The Cochran-Mantel-Haenszel (CMH) tests are a suite of four nonparametric (NP) tests used to test the null hypothesis of no association against various alternatives. They are applicable when several treatments are applied on several independent strata, or blocks. Every treatment is applied on every stratum. The responses are categorical, and so are recorded as counts. Two of the tests require scores, and so are called ordinal tests; the two that don't are called nominal tests. Ranks, or if observations are not distinct then mid-ranks, are often used as category scores. However, there are many other options, such as the class midpoints if the data are real-valued and continuous. Often 'natural' scores are convenient: just score the categories 1, 2, ..
From time to time in the material following we will refer to the CMH design, meaning that categorical responses are recorded for a number of treatments applied to a number of independent strata or blocks. The simplest CMH designs are arguably the completely randomised design (CRD) and the randomised block design (RBD). The methods do not directly apply to the balanced incomplete block design (BIBD) and the Latin square design (LSD). Both of these have, in a sense, missing observations.

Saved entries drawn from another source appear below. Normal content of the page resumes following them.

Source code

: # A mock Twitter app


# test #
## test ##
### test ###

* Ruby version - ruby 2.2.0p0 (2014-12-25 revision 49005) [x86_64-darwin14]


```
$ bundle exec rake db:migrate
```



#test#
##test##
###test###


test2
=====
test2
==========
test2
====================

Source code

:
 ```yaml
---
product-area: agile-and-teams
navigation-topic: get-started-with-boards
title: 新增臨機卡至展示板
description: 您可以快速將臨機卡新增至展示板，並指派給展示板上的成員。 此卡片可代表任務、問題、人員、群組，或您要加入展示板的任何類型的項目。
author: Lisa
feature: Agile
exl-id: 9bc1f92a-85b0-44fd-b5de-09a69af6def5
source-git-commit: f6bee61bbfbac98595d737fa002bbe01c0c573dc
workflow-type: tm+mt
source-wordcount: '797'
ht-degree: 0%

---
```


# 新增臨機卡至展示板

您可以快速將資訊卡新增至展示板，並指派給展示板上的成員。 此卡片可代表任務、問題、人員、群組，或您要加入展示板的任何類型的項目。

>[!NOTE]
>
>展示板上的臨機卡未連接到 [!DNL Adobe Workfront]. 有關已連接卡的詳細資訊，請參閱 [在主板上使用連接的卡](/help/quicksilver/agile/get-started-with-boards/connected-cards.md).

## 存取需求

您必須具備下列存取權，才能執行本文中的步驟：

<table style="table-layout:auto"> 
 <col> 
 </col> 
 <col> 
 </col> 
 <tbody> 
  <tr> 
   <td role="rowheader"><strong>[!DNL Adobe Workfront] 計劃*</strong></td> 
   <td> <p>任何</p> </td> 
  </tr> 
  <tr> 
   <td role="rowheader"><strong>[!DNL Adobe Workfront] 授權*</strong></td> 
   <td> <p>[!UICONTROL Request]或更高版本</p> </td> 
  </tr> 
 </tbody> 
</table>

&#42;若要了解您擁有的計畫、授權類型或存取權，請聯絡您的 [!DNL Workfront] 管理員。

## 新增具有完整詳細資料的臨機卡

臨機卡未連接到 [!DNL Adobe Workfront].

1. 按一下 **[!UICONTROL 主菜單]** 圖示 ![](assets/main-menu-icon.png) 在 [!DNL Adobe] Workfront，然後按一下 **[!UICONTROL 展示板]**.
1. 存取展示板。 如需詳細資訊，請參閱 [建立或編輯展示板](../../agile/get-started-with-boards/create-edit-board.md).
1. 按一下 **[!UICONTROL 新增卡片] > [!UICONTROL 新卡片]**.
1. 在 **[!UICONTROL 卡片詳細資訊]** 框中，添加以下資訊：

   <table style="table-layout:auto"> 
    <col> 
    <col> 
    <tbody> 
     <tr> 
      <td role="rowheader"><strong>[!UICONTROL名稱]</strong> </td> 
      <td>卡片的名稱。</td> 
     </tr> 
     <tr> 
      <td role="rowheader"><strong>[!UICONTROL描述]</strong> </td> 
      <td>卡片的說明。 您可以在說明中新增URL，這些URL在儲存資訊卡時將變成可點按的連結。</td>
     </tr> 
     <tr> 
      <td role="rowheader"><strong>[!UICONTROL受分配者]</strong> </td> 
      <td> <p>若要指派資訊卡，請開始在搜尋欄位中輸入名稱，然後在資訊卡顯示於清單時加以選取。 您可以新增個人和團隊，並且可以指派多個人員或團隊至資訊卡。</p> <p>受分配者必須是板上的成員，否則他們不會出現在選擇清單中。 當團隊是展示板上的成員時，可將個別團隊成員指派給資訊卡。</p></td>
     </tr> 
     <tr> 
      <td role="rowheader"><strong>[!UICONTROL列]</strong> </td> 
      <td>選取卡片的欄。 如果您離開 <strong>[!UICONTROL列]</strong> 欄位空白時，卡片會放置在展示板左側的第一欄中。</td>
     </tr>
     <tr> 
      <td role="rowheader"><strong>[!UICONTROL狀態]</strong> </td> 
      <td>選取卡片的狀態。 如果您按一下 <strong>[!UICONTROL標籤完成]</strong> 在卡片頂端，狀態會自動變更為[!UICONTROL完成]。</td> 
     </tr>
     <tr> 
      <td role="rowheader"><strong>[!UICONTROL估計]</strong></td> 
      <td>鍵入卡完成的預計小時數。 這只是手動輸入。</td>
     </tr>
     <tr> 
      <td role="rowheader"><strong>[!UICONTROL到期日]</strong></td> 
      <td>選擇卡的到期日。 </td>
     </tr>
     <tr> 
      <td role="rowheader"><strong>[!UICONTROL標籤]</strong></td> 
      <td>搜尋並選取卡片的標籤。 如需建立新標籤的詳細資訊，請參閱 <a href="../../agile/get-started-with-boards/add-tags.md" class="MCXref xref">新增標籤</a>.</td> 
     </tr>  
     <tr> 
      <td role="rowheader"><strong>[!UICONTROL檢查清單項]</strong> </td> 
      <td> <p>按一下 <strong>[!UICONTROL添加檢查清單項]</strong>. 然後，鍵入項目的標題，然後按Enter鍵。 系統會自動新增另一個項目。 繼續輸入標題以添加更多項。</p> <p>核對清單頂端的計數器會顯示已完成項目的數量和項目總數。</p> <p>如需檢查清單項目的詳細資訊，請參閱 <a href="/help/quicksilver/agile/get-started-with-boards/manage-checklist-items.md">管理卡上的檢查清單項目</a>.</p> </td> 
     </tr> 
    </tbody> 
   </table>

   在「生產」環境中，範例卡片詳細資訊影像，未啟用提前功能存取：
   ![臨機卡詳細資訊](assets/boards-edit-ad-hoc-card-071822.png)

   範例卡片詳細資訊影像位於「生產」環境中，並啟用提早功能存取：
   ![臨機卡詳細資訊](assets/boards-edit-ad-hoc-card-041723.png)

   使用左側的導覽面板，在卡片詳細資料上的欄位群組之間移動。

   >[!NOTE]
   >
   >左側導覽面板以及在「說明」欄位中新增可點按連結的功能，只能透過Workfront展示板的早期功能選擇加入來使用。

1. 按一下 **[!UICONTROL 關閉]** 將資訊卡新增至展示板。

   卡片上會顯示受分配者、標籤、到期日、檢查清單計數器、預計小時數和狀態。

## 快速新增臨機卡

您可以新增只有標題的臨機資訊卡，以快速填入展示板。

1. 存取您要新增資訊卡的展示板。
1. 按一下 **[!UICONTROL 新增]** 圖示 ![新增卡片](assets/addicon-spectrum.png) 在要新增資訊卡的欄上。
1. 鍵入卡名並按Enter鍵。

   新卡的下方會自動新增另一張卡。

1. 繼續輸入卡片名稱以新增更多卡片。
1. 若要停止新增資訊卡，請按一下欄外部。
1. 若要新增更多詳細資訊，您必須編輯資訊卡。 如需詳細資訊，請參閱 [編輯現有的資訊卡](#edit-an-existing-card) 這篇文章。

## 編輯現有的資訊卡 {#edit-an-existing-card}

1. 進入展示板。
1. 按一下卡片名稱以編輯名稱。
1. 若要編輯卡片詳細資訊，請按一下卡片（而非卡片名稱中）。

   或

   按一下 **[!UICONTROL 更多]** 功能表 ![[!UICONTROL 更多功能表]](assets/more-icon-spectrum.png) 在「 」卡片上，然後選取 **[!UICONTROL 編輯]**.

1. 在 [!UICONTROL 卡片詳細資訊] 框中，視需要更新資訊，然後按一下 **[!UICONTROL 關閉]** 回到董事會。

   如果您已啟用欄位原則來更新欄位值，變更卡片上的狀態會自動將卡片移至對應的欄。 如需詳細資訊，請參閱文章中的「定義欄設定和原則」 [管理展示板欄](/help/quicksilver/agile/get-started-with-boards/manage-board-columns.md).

One reason why the CMH tests are important is they provide a third option for the two simplest designs: the CRD and the RBD. For the CRD if the data are consistent with certain assumptions the parametric one-way ANOVA test is available. If these assumptions aren't satisfied then the Kruskal-Wallis rank test is often applicable. If the responses are categorical then the CMH tests may be used. Similarly for the RBD the options of most interest are the parametric two-way ANOVA test, the Friedman rank test, and the CMH tests.
Where possible we seek to give analyses that will prove to be as accessible as possible. The nominal tests are simply related to what are often called chi-squared tests, but we prefer to call them Pearson tests. These are well-understood and often available in 'click-and-point packages' such as JMP, and are on call in 1. The Pearson tests are natural alternatives to the nominal CMH tests. We give a simple expression for the CMH correlation test. This expression involves familiar sums of squares and gives useful additional information as a corollary. For the CRD and the RBD we give simple expressions for the other CMH ordinal test, the CMH mean scores test.
This simplicity means that some analyses that can be done by hand, meaning pencil and paper. Some are better suited to 'click-and-point' packages such as JMP. Otherwise analyses are best done by computer packages.
In summary the CMH tests are nonparametric tests for categorical response data. The applicable designs include, but are not limited to, the CRD and the RBD. These designs are of fundamental importance in many areas of application.
The nonparametric (NP) ANOVA tests are competitor tests for the ordinal CMH tests. They apply to data sets for which a fixed effects ANOVA is an appropriate analysis. These tests involve transforming the responses, and possibly, if treatments are ordered, the ordered treatment scores as well, both using orthonormal polynomials. The ANOVA is then applied to the transformed data of given degree. The resulting analysis permits testing univariate treatment effects and bivariate treatment effects. Under weak assumptions tests of different degrees do not affect each other. The NP ANOVA methodology is available more generally than the CMH methodology.
1.2 Outline
A fundamental aim of this book is to introduce users of statistics to new methods in CMH and related testing. Before discussing the new CMH methods, it is necessary to give the old, or basic methods. This will be done in Chapter 2.
This is followed by a discussion of the CMH tests in the CRD and RBD. This will introduce the Kruskal-Wallis and Friedman tests that can be shown to be CMH tests. Although CMH methods are not directly applicable to the BIBD and the LSD, consideration will subsequently also be given to these designs.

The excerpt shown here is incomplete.